Wierzę, że ustawa dotycząca wiatraków wkrótce trafi do Sejmu – powiedziała minister klimatu i środowiska Paulina Hennig-Kloska. Podkreśliła, że spodziewają się tego w najbliższych tygodniach. Zwróciła uwagę, że zbliżają się wybory prezydenckie i wyraziła obawę, że prezydent Duda może z powodów politycznych zablokować tę ustawę.
Minister Hennig-Kloska dodała, że ich priorytetem było zabezpieczenie polskiej energetyki na przyszłość. W „Gościu Wydarzeń” podkreśliła, że prace nad ustawą o rynku mocy przyczyniły się do osiągnięcia tego celu.
Na pytanie o termin wprowadzenia ustawy wiatrakowej do Sejmu, minister odpowiedziała, że jest optymistycznie nastawiona i ma nadzieję, że stanie się to w najbliższym czasie. Wskazała, że projekt zawiera elementy deregulacji, co może wpłynąć na tempo jego procedowania.

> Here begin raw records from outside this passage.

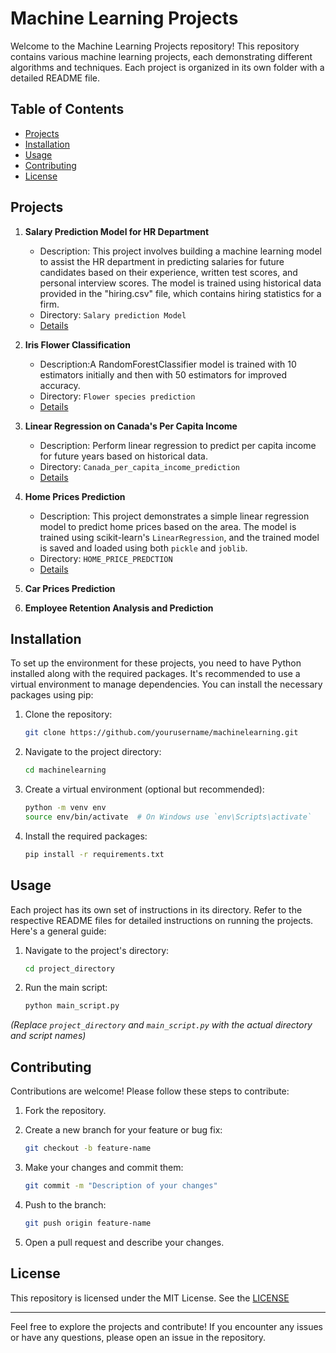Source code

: # Machine Learning Projects

Welcome to the Machine Learning Projects repository! This repository contains various machine learning projects, each demonstrating different algorithms and techniques. Each project is organized in its own folder with a detailed README file.

## Table of Contents

- [Projects](#projects)
- [Installation](#installation)
- [Usage](#usage)
- [Contributing](#contributing)
- [License](#license)

## Projects

1. **Salary Prediction Model for HR Department**     
    - Description: This project involves building a machine learning model to assist the HR department in predicting salaries for future candidates based on their experience, written test scores, and personal interview scores. The model is trained using historical data provided in the "hiring.csv" file, which contains hiring statistics for a firm.     
    - Directory: `Salary prediction Model`    
    - [Details](Salary%20prediction%20Model/README.md)

2. **Iris Flower Classification**
    - Description:A RandomForestClassifier model is trained with 10 estimators initially and then with 50 estimators for improved accuracy.
    - Directory: `Flower species prediction`
    - [Details](Flower%20species%20prediction/README.md)

3. **Linear Regression on Canada's Per Capita Income**
    - Description: Perform linear regression to predict per capita income for future years based on historical data.
    - Directory: `Canada_per_capita_income_prediction`
    - [Details](Canada_per_capita_income_prediction/README.md)

4. **Home Prices Prediction**
   - Description: This project demonstrates a simple linear regression model to predict home prices based on the area. The model is trained using scikit-learn's `LinearRegression`, and the trained model is saved and loaded using both `pickle` and `joblib`.
    - Directory: `HOME_PRICE_PREDCTION`
    - [Details](HOME_PRICE_PREDCTION/README.md)

4. **Car Prices Prediction**
5. **Employee Retention Analysis and Prediction**

## Installation

To set up the environment for these projects, you need to have Python installed along with the required packages. It's recommended to use a virtual environment to manage dependencies. You can install the necessary packages using pip:

1. Clone the repository:

    ```bash
    git clone https://github.com/yourusername/machinelearning.git
    ```

2. Navigate to the project directory:

    ```bash
    cd machinelearning
    ```

3. Create a virtual environment (optional but recommended):

    ```bash
    python -m venv env
    source env/bin/activate  # On Windows use `env\Scripts\activate`
    ```

4. Install the required packages:

    ```bash
    pip install -r requirements.txt
    ```

## Usage

Each project has its own set of instructions in its directory. Refer to the respective README files for detailed instructions on running the projects. Here's a general guide:

1. Navigate to the project's directory:

    ```bash
    cd project_directory
    ```

2. Run the main script:

    ```bash
    python main_script.py
    ```

*(Replace `project_directory` and `main_script.py` with the actual directory and script names)*

## Contributing

Contributions are welcome! Please follow these steps to contribute:

1. Fork the repository.
2. Create a new branch for your feature or bug fix:

    ```bash
    git checkout -b feature-name
    ```

3. Make your changes and commit them:

    ```bash
    git commit -m "Description of your changes"
    ```

4. Push to the branch:

    ```bash
    git push origin feature-name
    ```

5. Open a pull request and describe your changes.

## License

This repository is licensed under the MIT License. See the [LICENSE](Lisence)

---

Feel free to explore the projects and contribute! If you encounter any issues or have any questions, please open an issue in the repository.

Nawiązując do zbliżających się wyborów, zaznaczyła: „Mam pewne wątpliwości. Obawiam się, że ze względów politycznych prezydent Duda może zablokować tę ustawę”. W tej sytuacji Hennig-Kloska podniosła kwestię zasadności przekazywania takiej możliwości, biorąc pod uwagę intensywne prace, które już zostały wykonane.
Nowelizacja ustawy wiatrakowej
Projekt nowelizacji ustawy o inwestycjach w elektrownie wiatrowe przygotowany przez Ministerstwo Klimatu i Środowiska był w grudniu 2024 roku w fazie uzgodnień międzyresortowych, a 8 stycznia trafił do Komitetu Stałego Rady Ministrów.
Według ocen skutków regulacji, nowelizacja znosi dotychczasową zasadę 10H dotyczącą minimalnej odległości wiatraków od zabudowań i form ochrony przyrody. Nowe przepisy ustalają, że minimalna odległość między instalacjami wiatrowymi a budynkami mieszkalnymi wynosić ma 500 metrów, co stanowi istotną zmianę w kontekście dotychczasowych regulacji.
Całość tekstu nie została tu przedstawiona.